Просвещение без “просветления” приведет лишь к
“гордости ума”, к насилию и распаду.
* * *
Я вновь держу в руках книгу Богата. Она
начинается словами: “Положа руку на сердце…”
Вместо закладки в книге старая вырезка из газеты.
Пожелтевшая, ветхая, уголок с именем автора у нее
оторван, но я вижу, что это очерк Евгения Богата –
тот самый, о Елизавете Кузьминой-Караваевой,
который я читал в книге. И название то же самое, по
строчке Александра Блока из стихотворения,
посвященного пятнадцатилетней Лизе: “Такая
живая, такая красивая…”
Дата на газетной вырезке из “Комсомольской
правды” – 5 сентября 1965 года.
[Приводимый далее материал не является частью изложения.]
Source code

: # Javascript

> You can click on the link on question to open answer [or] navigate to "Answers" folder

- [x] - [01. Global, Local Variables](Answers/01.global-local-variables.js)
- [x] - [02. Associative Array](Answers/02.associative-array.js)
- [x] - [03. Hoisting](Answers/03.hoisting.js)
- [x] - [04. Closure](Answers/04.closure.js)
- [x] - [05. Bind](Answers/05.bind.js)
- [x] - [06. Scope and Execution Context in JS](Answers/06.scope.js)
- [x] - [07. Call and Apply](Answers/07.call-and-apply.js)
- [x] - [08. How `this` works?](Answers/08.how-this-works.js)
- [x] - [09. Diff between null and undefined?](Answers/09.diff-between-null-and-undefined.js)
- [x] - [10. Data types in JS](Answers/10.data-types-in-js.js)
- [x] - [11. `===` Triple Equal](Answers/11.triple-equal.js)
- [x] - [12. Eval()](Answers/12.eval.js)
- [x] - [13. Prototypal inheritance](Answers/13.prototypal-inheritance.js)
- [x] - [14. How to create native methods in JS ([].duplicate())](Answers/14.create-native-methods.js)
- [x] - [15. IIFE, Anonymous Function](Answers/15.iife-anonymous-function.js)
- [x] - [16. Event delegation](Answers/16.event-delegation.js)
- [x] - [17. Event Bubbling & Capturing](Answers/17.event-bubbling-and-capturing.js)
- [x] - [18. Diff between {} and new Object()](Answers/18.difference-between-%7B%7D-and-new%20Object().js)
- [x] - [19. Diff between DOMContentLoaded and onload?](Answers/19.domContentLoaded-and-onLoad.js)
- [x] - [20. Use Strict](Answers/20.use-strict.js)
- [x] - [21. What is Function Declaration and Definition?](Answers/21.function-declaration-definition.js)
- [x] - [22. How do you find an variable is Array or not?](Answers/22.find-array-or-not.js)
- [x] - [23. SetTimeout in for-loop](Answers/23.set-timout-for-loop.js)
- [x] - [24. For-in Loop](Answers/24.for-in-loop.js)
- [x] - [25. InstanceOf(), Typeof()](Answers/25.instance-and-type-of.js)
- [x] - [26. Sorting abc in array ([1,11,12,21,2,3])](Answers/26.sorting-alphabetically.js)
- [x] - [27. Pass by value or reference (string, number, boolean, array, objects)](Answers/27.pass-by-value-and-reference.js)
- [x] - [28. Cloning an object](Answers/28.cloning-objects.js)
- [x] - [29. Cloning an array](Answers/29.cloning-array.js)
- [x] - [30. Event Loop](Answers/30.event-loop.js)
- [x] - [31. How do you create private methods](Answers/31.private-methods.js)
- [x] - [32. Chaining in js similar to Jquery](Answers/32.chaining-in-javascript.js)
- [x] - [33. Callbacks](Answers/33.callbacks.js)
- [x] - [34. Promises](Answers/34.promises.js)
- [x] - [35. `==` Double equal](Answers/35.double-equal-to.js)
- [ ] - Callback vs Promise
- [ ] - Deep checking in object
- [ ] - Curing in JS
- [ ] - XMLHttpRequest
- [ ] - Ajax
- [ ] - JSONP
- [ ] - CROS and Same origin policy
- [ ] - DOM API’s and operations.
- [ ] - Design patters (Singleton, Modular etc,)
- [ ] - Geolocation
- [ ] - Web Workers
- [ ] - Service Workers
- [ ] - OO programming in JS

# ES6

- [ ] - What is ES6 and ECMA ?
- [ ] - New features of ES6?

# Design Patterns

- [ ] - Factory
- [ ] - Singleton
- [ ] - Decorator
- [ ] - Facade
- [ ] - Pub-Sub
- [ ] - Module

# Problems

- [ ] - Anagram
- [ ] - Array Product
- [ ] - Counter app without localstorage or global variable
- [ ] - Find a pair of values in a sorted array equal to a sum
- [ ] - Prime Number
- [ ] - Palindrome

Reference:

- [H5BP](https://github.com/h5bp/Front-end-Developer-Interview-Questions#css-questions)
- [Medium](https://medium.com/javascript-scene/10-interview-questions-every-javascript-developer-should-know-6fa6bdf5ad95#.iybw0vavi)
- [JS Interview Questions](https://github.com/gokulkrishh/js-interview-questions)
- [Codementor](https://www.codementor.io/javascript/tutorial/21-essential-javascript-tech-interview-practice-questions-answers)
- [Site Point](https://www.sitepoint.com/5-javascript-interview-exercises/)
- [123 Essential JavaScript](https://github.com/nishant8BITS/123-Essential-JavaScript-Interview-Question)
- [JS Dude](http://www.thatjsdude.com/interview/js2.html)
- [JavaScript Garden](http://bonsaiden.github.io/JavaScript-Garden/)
Наверное, маме
понравился тогда этот очерк, если она его
вырезала и хранила столько лет…
Очевидно, что это была первая публикация в
советской прессе о судьбе матери Марии. Ведь ее
воспоминания о Блоке были опубликованы лишь два
года спустя и где – в “Ученых записках
Тартуского университета” крошечным тиражом. В
собрании сочинений Блока, выходившем в начале
70-х, о Кузьминой-Караваевой в комментариях было
сказано лишь то, что в 1908 году она была
гимназисткой. Будто ничего в ее жизни больше не
было: ни собственной судьбы в поэзии, ни
трагической эмиграции, ни гибели детей, ни
участия во французском Сопротивлении, ни
спасенных ею советских солдат, бежавших из плена
и спрятанных ею от гестапо…
Тем поразительнее, что в шестьдесят пятом Богату
удалось не просто упомянуть о
Кузьминой-Караваевой где-нибудь через запятую (и
это было бы прорывом, сенсацией), а опубликовать о
ней целый очерк в центральной газете!
Можно только догадываться, чего стоило поставить
этот очерк на полосу. Очевидно, в “Литературке”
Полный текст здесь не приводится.